In Rodriguez v DRLD Dev., Corp., 2013 NY Slip Op 05548, The New York Appellate Division, First Department reversed the lower Court’s granting of summary judgment on her Labor Law § 240(1) claim holding that “it cannot be determined, on the extant record, whether plaintiff’s injuries were proximately caused by the lack of a safety device of the kind required by Labor Law § 240(1).” The plaintiff while working on a construction project tripped on a metal cable, dislodging a pile of sheetrock boards, which stood approximately eight feet high and were leaning against a wall, not in use. Plaintiff attempted to stop boards from falling with her hands and head, but she could not support their weight, and suffered injuries. This case illustrates the importance for a plaintiff to set forth the type of safety device that would have prevented the accident. Had this proof been offered the plaintiff would in all probability have won the motion since the Court stated as follows;
“The Supreme Court correctly held that section 240(1) applies to this case even though the sheetrock that fell upon plaintiff was located on the same first-floor level as plaintiff (see Wilinski v 334 E. 92nd Hous. Dev. Fund Corp., 18 NY3d 1 ), and was not being hoisted or secured (see Fabrizi v 1095 Ave. of the Ams., L.L.C., 98 AD3d 864, 865-866 [1st Dept 2012]). We find no inconsistency between plaintiff’s deposition testimony and her averment that at the time the sheetrock fell on her, it was leaning against the wall and resting atop blocks of wood approximately two feet high, a sufficient height differential to implicate § 240(1)’s protections (see Lelek v Verizon N.Y., Inc., 54 AD3d 583, 584 [1st Dept 2008]).” Fortunately, for the plaintiff the 240(1) claim was not dismissed.
Compare this to Hugo v Sarantakos, 2013 NY Slip Op 05512, Appellate Division, Second Department in which The Court dismissed the plaintiff’s 240(1) claim. According to The Court “…the plaintiff, while standing on the second-highest rung of a 24-foot extension ladder, which he owned and brought to the work site, lost his balance and fell to the ground, allegedly sustaining serious injuries.
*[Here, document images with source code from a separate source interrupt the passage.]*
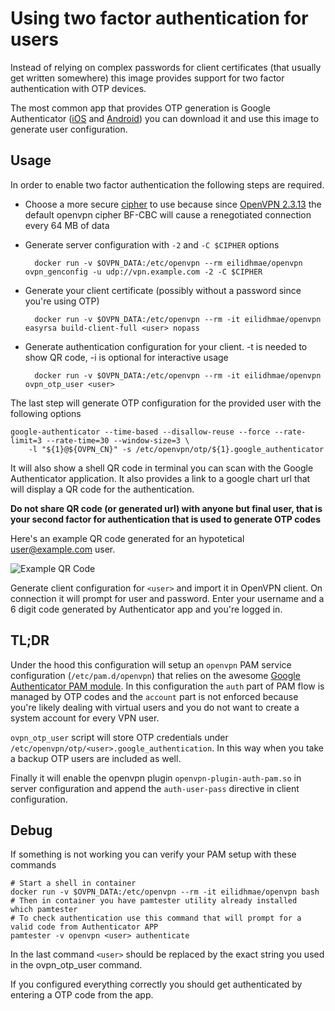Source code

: # Using two factor authentication for users

Instead of relying on complex passwords for client certificates (that usually get written somewhere) this image
provides support for two factor authentication with OTP devices.

The most common app that provides OTP generation is Google Authenticator ([iOS](https://itunes.apple.com/it/app/google-authenticator/id388497605?mt=8) and
[Android](https://play.google.com/store/apps/details?id=com.google.android.apps.authenticator2&hl=it)) you can download it
and use this image to generate user configuration.

## Usage

In order to enable two factor authentication the following steps are required.

* Choose a more secure [cipher](https://community.openvpn.net/openvpn/wiki/SWEET32) to use because since [OpenVPN 2.3.13](https://community.openvpn.net/openvpn/wiki/ChangesInOpenvpn23#OpenVPN2.3.13) the default openvpn cipher BF-CBC will cause a renegotiated connection every 64 MB of data

* Generate server configuration with `-2` and `-C $CIPHER` options

        docker run -v $OVPN_DATA:/etc/openvpn --rm eilidhmae/openvpn ovpn_genconfig -u udp://vpn.example.com -2 -C $CIPHER

* Generate your client certificate (possibly without a password since you're using OTP)

        docker run -v $OVPN_DATA:/etc/openvpn --rm -it eilidhmae/openvpn easyrsa build-client-full <user> nopass

* Generate authentication configuration for your client. -t is needed to show QR code, -i is optional for interactive usage

        docker run -v $OVPN_DATA:/etc/openvpn --rm -it eilidhmae/openvpn ovpn_otp_user <user>

The last step will generate OTP configuration for the provided user with the following options

```
google-authenticator --time-based --disallow-reuse --force --rate-limit=3 --rate-time=30 --window-size=3 \
    -l "${1}@${OVPN_CN}" -s /etc/openvpn/otp/${1}.google_authenticator
```

It will also show a shell QR code in terminal you can scan with the Google Authenticator application. It also provides
a link to a google chart url that will display a QR code for the authentication.

**Do not share QR code (or generated url) with anyone but final user, that is your second factor for authentication
  that is used to generate OTP codes**

Here's an example QR code generated for an hypotetical user@example.com user.

![Example QR Code](https://www.google.com/chart?chs=200x200&chld=M|0&cht=qr&chl=otpauth://totp/user@example.com%3Fsecret%3DKEYZ66YEXMXDHPH5)

Generate client configuration for `<user>` and import it in OpenVPN client. On connection it will prompt for user and password.
 Enter your username and a 6 digit code generated by Authenticator app and you're logged in.

## TL;DR

Under the hood this configuration will setup an `openvpn` PAM service configuration (`/etc/pam.d/openvpn`)
that relies on the awesome [Google Authenticator PAM module](https://github.com/google/google-authenticator).
In this configuration the `auth` part of PAM flow is managed by OTP codes and the `account` part is not enforced
 because you're likely dealing with virtual users and you do not want to create a system account for every VPN user.

`ovpn_otp_user` script will store OTP credentials under `/etc/openvpn/otp/<user>.google_authentication`. In this
 way when you take a backup OTP users are included as well.

Finally it will enable the openvpn plugin `openvpn-plugin-auth-pam.so` in server configuration and append the
`auth-user-pass` directive in client configuration.

## Debug

If something is not working you can verify your PAM setup with these commands

```
# Start a shell in container
docker run -v $OVPN_DATA:/etc/openvpn --rm -it eilidhmae/openvpn bash
# Then in container you have pamtester utility already installed
which pamtester
# To check authentication use this command that will prompt for a valid code from Authenticator APP
pamtester -v openvpn <user> authenticate
```

In the last command `<user>` should be replaced by the exact string you used in the ovpn_otp_user command.

If you configured everything correctly you should get authenticated by entering a OTP code from the app.
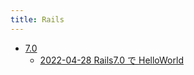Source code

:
 ```yaml
---
title: Rails
---
```



- [7.0](./7.0/index.md)
    - [2022-04-28 Rails7.0 で HelloWorld](./../../../../d/2022/04/28/Rails7.0_で_HelloWorld.md)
Prior to the accident, the ladder did not move or slip, and it remained in an upright position after the plaintiff fell off of it.” In dismissing The New York Labor Law Section 240(1) claim the Court opined;
“Labor Law § 240(1) imposes upon owners and general contractors, and their agents, a nondelegable duty to provide safety devices necessary to protect workers from risks inherent in elevated work sites'” (Probst v 11 W. 42 Realty Invs., LLC, _____ AD3d _____, 2013 NY Slip Op 03074, [2d Dept 2013], quoting McCarthy v Turner Constr., Inc., 17 NY3d 369, 374). ” To prevail on a cause of action alleging a violation of Labor Law § 240(1), a plaintiff must establish that the statute was violated and that the violation was a proximate cause of his or her injuries'” (Gaspar v Pace Univ., 101 AD3d 1073, 1074, quoting Lopez-Dones v 601 W. Assoc., LLC, 98 AD3d 476, 479). “The mere fact that a plaintiff fell from a ladder does not, in and of itself, establish that proper protection was not provided” (Delahaye v Saint Anns School, 40 AD3d 679, 682; see Esteves-Rivas v W2001Z/15CPW Realty, LLC, 104 AD3d 802, 803-804; Artoglou v Gene Scappy Realty Corp., 57 AD3d 460, 461; Xidias v Morris Park Contr. Corp., 35 AD3d 850, 851). There must be evidence that the ladder was defective or inadequately secured and that the defect, or the failure to secure the ladder, was a substantial factor in causing the plaintiff’s injuries (see Artoglou v Gene Scappy Realty Corp., 57 AD3d at 461). Where a plaintiff falls off the ladder because he or she lost his or her balance, and there is no evidence that the ladder from which the plaintiff fell was defective or inadequate, liability pursuant to Labor Law § 240(1) does not attach (see Gaspar v Pace Univ., 101 AD3d at 1074; Chin-Sue v City of New York, 83 AD3d 643, 644). To impose liability under such circumstances would make a defendant an insurer of the workplace, a result which the Legislature never intended in enacting Labor Law § 240(1) (see Blake v Neighborhood Hous. Servs. of N.Y. City, 1 NY3d 280, 286; Molyneaux v City of New York, 28 AD3d 438, 439).”
A word to the wise; It is not enough for a plaintiff to show that something or someone fell. Proof must be offered as to the safety device that would have prevented something from falling or in the case of someone falling from a ladder, scaffold, etc. what was wrong with the device that caused it to fall.